FRIDAY, MAY 13, 2011 |
Posted by: Siobhan Fludder
Many albums are constructed around a theme. Consequently, they can cater towards a certain group of people, connecting strangers together by linking a shared emotion or experience that is expressed via a compiled list of tracks. Moby's most recent album, Destroyed, takes this approach in a somewhat unique manner, as it is dedicated to all of the world's insomniacs. Though a seemingly obscure inspiration, if you have ever had trouble sleeping, you're aware that the feeling can be rather consuming and entrancing, as the lack of activity around you and resulting solitude warps the mind for a momentary reality shift and creates a world in which you are the only inhabitant. The building blocks of Destroyed were created in such a state. To capture this hidden world of nocturnal beings, Moby put together a multi-media experience in the form of a website that streamed the album along with photos of his late night observances, accessed by a map of his touring locations and corresponding images. The tracks themselves actually seem to encompass more than one would expect, considering the late night inspiration, but this does not cause too much of a hindering impact on the inescapable beauty that exists within the sounds of Destroyed.
"The Broken Places" opens the experience by contrasting a throbbing beat that picks up and slows down with a brisk and deliberate ease, throwing it against a whirring trance. "Be The One" begins the incorporation of vocal parts into the album's track list, something that is absent in the first song. While maintaining a calming sonic background to the vibrating repetition of "I was the one when you needed love", the song suddenly bursts into a pounding desperation. This kicks up the power of the lyrical indication behind the tune, shifting pretty quickly from "The Broken Places" and the lava-lamp pace that one might expect from a sleep-deprivation-themed compilation.
The two approaches are somewhat married, however, in "Sevastopol". It has the flowing consistency of the album's opener, but also provides the addition of an energized drive. In this number, one can relate to the restlessness that must have inspired the unrelenting synth that progresses throughout. While the vocals have disappeared again, they return with "The Low Hum", which expresses the buzzing undercurrent that the name suggests.

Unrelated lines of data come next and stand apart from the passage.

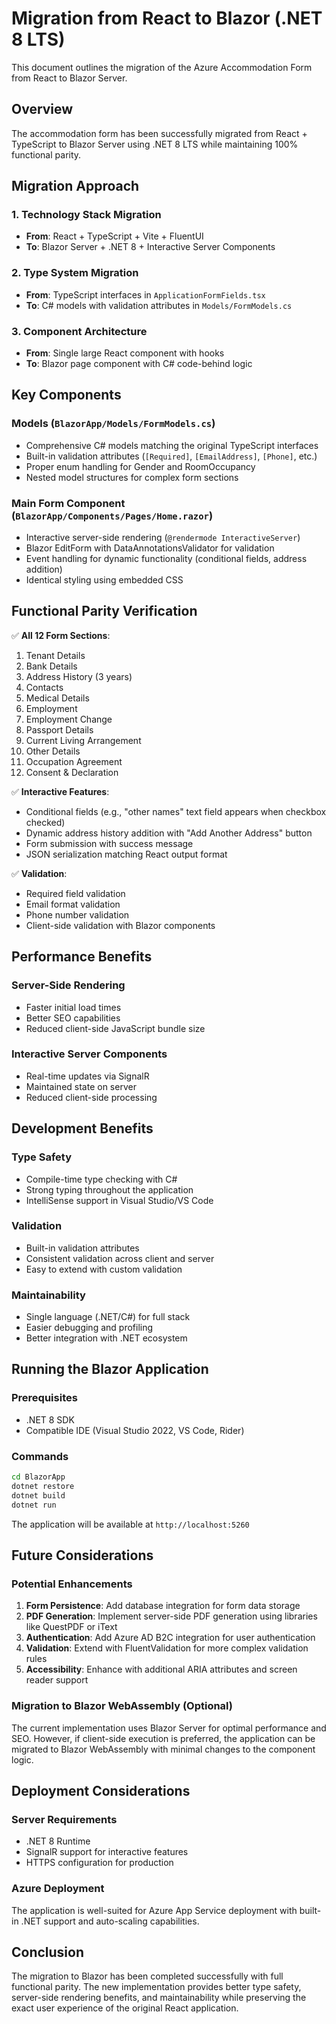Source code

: # Migration from React to Blazor (.NET 8 LTS)

This document outlines the migration of the Azure Accommodation Form from React to Blazor Server.

## Overview

The accommodation form has been successfully migrated from React + TypeScript to Blazor Server using .NET 8 LTS while maintaining 100% functional parity.

## Migration Approach

### 1. Technology Stack Migration
- **From**: React + TypeScript + Vite + FluentUI
- **To**: Blazor Server + .NET 8 + Interactive Server Components

### 2. Type System Migration
- **From**: TypeScript interfaces in `ApplicationFormFields.tsx`
- **To**: C# models with validation attributes in `Models/FormModels.cs`

### 3. Component Architecture
- **From**: Single large React component with hooks
- **To**: Blazor page component with C# code-behind logic

## Key Components

### Models (`BlazorApp/Models/FormModels.cs`)
- Comprehensive C# models matching the original TypeScript interfaces
- Built-in validation attributes (`[Required]`, `[EmailAddress]`, `[Phone]`, etc.)
- Proper enum handling for Gender and RoomOccupancy
- Nested model structures for complex form sections

### Main Form Component (`BlazorApp/Components/Pages/Home.razor`)
- Interactive server-side rendering (`@rendermode InteractiveServer`)
- Blazor EditForm with DataAnnotationsValidator for validation
- Event handling for dynamic functionality (conditional fields, address addition)
- Identical styling using embedded CSS

## Functional Parity Verification

✅ **All 12 Form Sections**:
1. Tenant Details
2. Bank Details  
3. Address History (3 years)
4. Contacts
5. Medical Details
6. Employment
7. Employment Change
8. Passport Details
9. Current Living Arrangement
10. Other Details
11. Occupation Agreement
12. Consent & Declaration

✅ **Interactive Features**:
- Conditional fields (e.g., "other names" text field appears when checkbox checked)
- Dynamic address history addition with "Add Another Address" button
- Form submission with success message
- JSON serialization matching React output format

✅ **Validation**:
- Required field validation
- Email format validation
- Phone number validation
- Client-side validation with Blazor components

## Performance Benefits

### Server-Side Rendering
- Faster initial load times
- Better SEO capabilities
- Reduced client-side JavaScript bundle size

### Interactive Server Components
- Real-time updates via SignalR
- Maintained state on server
- Reduced client-side processing

## Development Benefits

### Type Safety
- Compile-time type checking with C#
- Strong typing throughout the application
- IntelliSense support in Visual Studio/VS Code

### Validation
- Built-in validation attributes
- Consistent validation across client and server
- Easy to extend with custom validation

### Maintainability
- Single language (.NET/C#) for full stack
- Easier debugging and profiling
- Better integration with .NET ecosystem

## Running the Blazor Application

### Prerequisites
- .NET 8 SDK
- Compatible IDE (Visual Studio 2022, VS Code, Rider)

### Commands
```bash
cd BlazorApp
dotnet restore
dotnet build
dotnet run
```

The application will be available at `http://localhost:5260`

## Future Considerations

### Potential Enhancements
1. **Form Persistence**: Add database integration for form data storage
2. **PDF Generation**: Implement server-side PDF generation using libraries like QuestPDF or iText
3. **Authentication**: Add Azure AD B2C integration for user authentication
4. **Validation**: Extend with FluentValidation for more complex validation rules
5. **Accessibility**: Enhance with additional ARIA attributes and screen reader support

### Migration to Blazor WebAssembly (Optional)
The current implementation uses Blazor Server for optimal performance and SEO. However, if client-side execution is preferred, the application can be migrated to Blazor WebAssembly with minimal changes to the component logic.

## Deployment Considerations

### Server Requirements
- .NET 8 Runtime
- SignalR support for interactive features
- HTTPS configuration for production

### Azure Deployment
The application is well-suited for Azure App Service deployment with built-in .NET support and auto-scaling capabilities.

## Conclusion

The migration to Blazor has been completed successfully with full functional parity. The new implementation provides better type safety, server-side rendering benefits, and maintainability while preserving the exact user experience of the original React application.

It is broken up with hauntingly beautiful moments where the beat falls away and caters to the considerations of the vocal content. "Rockets", while sprinkled with a lyrical echo, has more of a pulsating approach, as opposed to the frantic nature of the other vocal tracks.
"The Day" travels even further away from expectations. Rather than adding a repetition of lines to a dipping and rising collection of beats (something that is exaggerated in tracks like "Lacrimae"), this particular song has the verse and chorus structure that is not otherwise present in Destroyed. Even the music follows a more regulated pattern, hardly recognizable within the mix of its ambient neighbors. Tracks that are perhaps closest to this organizational direction, would be "Blue Moon" and "The Right Thing". It does not last for too long, however, as "Lie Down In Darkness" changes gears yet again, with a classical inflection that almost makes the track sound like a film score. This is also present in the gorgeous piano featured in "The Violent Bear It Away", and is taken further with drawn out vocals of an opera-like nature throughout "Stella Maris".

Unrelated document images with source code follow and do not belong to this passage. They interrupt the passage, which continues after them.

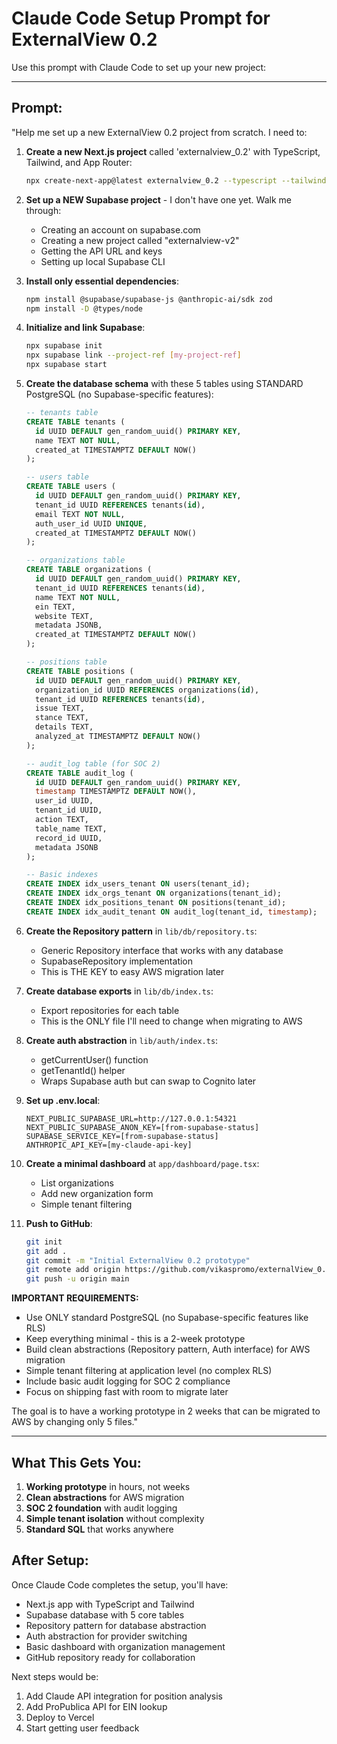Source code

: # Claude Code Setup Prompt for ExternalView 0.2

Use this prompt with Claude Code to set up your new project:

---

## Prompt:

"Help me set up a new ExternalView 0.2 project from scratch. I need to:

1. **Create a new Next.js project** called 'externalview_0.2' with TypeScript, Tailwind, and App Router:
   ```bash
   npx create-next-app@latest externalview_0.2 --typescript --tailwind --app --no-src-dir
   ```

2. **Set up a NEW Supabase project** - I don't have one yet. Walk me through:
   - Creating an account on supabase.com
   - Creating a new project called "externalview-v2" 
   - Getting the API URL and keys
   - Setting up local Supabase CLI

3. **Install only essential dependencies**:
   ```bash
   npm install @supabase/supabase-js @anthropic-ai/sdk zod
   npm install -D @types/node
   ```

4. **Initialize and link Supabase**:
   ```bash
   npx supabase init
   npx supabase link --project-ref [my-project-ref]
   npx supabase start
   ```

5. **Create the database schema** with these 5 tables using STANDARD PostgreSQL (no Supabase-specific features):
   ```sql
   -- tenants table
   CREATE TABLE tenants (
     id UUID DEFAULT gen_random_uuid() PRIMARY KEY,
     name TEXT NOT NULL,
     created_at TIMESTAMPTZ DEFAULT NOW()
   );

   -- users table  
   CREATE TABLE users (
     id UUID DEFAULT gen_random_uuid() PRIMARY KEY,
     tenant_id UUID REFERENCES tenants(id),
     email TEXT NOT NULL,
     auth_user_id UUID UNIQUE,
     created_at TIMESTAMPTZ DEFAULT NOW()
   );

   -- organizations table
   CREATE TABLE organizations (
     id UUID DEFAULT gen_random_uuid() PRIMARY KEY,
     tenant_id UUID REFERENCES tenants(id),
     name TEXT NOT NULL,
     ein TEXT,
     website TEXT,
     metadata JSONB,
     created_at TIMESTAMPTZ DEFAULT NOW()
   );

   -- positions table
   CREATE TABLE positions (
     id UUID DEFAULT gen_random_uuid() PRIMARY KEY,
     organization_id UUID REFERENCES organizations(id),
     tenant_id UUID REFERENCES tenants(id),
     issue TEXT,
     stance TEXT,
     details TEXT,
     analyzed_at TIMESTAMPTZ DEFAULT NOW()
   );

   -- audit_log table (for SOC 2)
   CREATE TABLE audit_log (
     id UUID DEFAULT gen_random_uuid() PRIMARY KEY,
     timestamp TIMESTAMPTZ DEFAULT NOW(),
     user_id UUID,
     tenant_id UUID,
     action TEXT,
     table_name TEXT,
     record_id UUID,
     metadata JSONB
   );

   -- Basic indexes
   CREATE INDEX idx_users_tenant ON users(tenant_id);
   CREATE INDEX idx_orgs_tenant ON organizations(tenant_id);
   CREATE INDEX idx_positions_tenant ON positions(tenant_id);
   CREATE INDEX idx_audit_tenant ON audit_log(tenant_id, timestamp);
   ```

6. **Create the Repository pattern** in `lib/db/repository.ts`:
   - Generic Repository interface that works with any database
   - SupabaseRepository implementation
   - This is THE KEY to easy AWS migration later

7. **Create database exports** in `lib/db/index.ts`:
   - Export repositories for each table
   - This is the ONLY file I'll need to change when migrating to AWS

8. **Create auth abstraction** in `lib/auth/index.ts`:
   - getCurrentUser() function
   - getTenantId() helper
   - Wraps Supabase auth but can swap to Cognito later

9. **Set up .env.local**:
   ```env
   NEXT_PUBLIC_SUPABASE_URL=http://127.0.0.1:54321
   NEXT_PUBLIC_SUPABASE_ANON_KEY=[from-supabase-status]
   SUPABASE_SERVICE_KEY=[from-supabase-status]
   ANTHROPIC_API_KEY=[my-claude-api-key]
   ```

10. **Create a minimal dashboard** at `app/dashboard/page.tsx`:
    - List organizations
    - Add new organization form
    - Simple tenant filtering

11. **Push to GitHub**:
    ```bash
    git init
    git add .
    git commit -m "Initial ExternalView 0.2 prototype"
    git remote add origin https://github.com/vikaspromo/externalView_0.2
    git push -u origin main
    ```

**IMPORTANT REQUIREMENTS:**
- Use ONLY standard PostgreSQL (no Supabase-specific features like RLS)
- Keep everything minimal - this is a 2-week prototype
- Build clean abstractions (Repository pattern, Auth interface) for AWS migration
- Simple tenant filtering at application level (no complex RLS)
- Include basic audit logging for SOC 2 compliance
- Focus on shipping fast with room to migrate later

The goal is to have a working prototype in 2 weeks that can be migrated to AWS by changing only 5 files."

---

## What This Gets You:

1. **Working prototype** in hours, not weeks
2. **Clean abstractions** for AWS migration
3. **SOC 2 foundation** with audit logging
4. **Simple tenant isolation** without complexity
5. **Standard SQL** that works anywhere

## After Setup:

Once Claude Code completes the setup, you'll have:
- Next.js app with TypeScript and Tailwind
- Supabase database with 5 core tables
- Repository pattern for database abstraction
- Auth abstraction for provider switching
- Basic dashboard with organization management
- GitHub repository ready for collaboration

Next steps would be:
1. Add Claude API integration for position analysis
2. Add ProPublica API for EIN lookup
3. Deploy to Vercel
4. Start getting user feedback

Destroyed does not deliver any tracks that are lacking intrigue or sonic enjoyment, but it does seem to be an indecisive compilation. Many creations are driven by a quietly strong and progressive trance that matches up with the visual experience Moby is expressing with the photographic aspect of the album, such as in "Victoria Lucas" and "After". However, the more hectic tracks feel out of place. Although they are no less enjoyable and do indeed emulate the frenzied manner that applies to some late night experiences, but they ultimately come together with their surrounding songs in a mildly confusing order. The basic elements of abstract electronics in the album, however, allow for more forgiveness regarding this effect. Individually, each track still achieves an entrancing captivation, no matter what kind of perplexity surrounds the album's organization or its unorthodox construction.